**Problem to work on**
Look through the records, and wherever the string "public" turns up, copy out that line.

**Provided records**
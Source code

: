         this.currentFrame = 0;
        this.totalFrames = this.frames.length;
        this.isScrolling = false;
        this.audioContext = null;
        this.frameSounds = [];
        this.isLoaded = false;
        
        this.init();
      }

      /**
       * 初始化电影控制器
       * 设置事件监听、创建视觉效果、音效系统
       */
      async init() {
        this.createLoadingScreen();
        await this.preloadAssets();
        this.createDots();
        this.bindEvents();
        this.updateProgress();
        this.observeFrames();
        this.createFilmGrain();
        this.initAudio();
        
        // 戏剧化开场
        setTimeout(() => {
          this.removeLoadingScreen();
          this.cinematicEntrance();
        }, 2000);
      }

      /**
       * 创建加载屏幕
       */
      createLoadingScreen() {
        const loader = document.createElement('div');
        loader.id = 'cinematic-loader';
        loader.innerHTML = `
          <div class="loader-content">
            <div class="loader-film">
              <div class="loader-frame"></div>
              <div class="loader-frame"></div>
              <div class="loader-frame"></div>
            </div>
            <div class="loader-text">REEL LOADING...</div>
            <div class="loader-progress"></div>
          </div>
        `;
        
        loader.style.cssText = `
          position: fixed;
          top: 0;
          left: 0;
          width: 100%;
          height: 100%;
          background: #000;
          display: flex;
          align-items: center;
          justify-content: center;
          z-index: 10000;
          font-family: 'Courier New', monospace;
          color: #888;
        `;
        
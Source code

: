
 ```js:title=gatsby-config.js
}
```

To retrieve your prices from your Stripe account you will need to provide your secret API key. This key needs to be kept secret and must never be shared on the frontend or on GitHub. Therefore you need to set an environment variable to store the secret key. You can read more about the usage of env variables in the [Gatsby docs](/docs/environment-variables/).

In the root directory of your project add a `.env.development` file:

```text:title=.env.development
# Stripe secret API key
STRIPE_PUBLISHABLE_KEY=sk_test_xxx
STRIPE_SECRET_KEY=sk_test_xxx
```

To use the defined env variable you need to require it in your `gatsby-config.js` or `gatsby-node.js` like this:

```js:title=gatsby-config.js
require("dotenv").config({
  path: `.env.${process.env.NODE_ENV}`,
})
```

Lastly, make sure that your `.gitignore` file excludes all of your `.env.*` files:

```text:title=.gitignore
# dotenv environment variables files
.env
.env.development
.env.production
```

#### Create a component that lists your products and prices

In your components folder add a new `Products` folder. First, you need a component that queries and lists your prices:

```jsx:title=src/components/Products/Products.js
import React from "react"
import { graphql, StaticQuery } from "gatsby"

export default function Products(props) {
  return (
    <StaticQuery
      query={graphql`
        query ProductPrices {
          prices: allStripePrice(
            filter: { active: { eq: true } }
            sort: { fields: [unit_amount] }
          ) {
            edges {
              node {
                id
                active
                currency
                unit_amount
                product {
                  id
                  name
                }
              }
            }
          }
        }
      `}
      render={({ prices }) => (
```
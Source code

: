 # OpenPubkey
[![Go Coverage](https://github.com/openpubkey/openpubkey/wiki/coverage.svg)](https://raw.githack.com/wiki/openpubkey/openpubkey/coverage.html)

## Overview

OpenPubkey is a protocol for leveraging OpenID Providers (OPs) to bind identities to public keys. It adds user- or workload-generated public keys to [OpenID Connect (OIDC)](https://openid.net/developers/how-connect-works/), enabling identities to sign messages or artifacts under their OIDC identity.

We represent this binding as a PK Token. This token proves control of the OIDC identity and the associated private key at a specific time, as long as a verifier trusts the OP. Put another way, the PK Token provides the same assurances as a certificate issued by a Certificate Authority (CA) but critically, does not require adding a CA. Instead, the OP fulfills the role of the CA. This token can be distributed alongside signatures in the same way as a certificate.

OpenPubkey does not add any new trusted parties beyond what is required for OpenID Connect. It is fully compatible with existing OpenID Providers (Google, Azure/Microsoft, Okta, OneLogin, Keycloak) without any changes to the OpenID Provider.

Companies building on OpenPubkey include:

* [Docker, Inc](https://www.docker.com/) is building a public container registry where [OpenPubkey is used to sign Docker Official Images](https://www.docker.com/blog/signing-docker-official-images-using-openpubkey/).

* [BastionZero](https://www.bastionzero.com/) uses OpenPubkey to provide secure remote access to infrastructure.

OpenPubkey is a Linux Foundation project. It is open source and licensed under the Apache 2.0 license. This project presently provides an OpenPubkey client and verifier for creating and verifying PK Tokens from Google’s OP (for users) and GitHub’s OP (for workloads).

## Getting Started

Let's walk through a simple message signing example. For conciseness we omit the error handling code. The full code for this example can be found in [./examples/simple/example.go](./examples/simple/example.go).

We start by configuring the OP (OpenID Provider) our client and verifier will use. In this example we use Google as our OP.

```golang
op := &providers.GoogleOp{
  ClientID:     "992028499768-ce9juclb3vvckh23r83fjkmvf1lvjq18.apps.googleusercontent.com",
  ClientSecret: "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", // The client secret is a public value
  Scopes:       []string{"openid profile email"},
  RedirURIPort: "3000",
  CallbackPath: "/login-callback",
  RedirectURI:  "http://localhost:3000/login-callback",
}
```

**Worked solution**
OpenPubkey is a protocol for leveraging OpenID Providers (OPs) to bind identities to public keys. It adds user- or workload-generated public keys to [OpenID Connect (OIDC)](https://openid.net/developers/how-connect-works/), enabling identities to sign messages or artifacts under their OIDC identity.
* [Docker, Inc](https://www.docker.com/) is building a public container registry where [OpenPubkey is used to sign Docker Official Images](https://www.docker.com/blog/signing-docker-official-images-using-openpubkey/).
  ClientSecret: "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", // The client secret is a public value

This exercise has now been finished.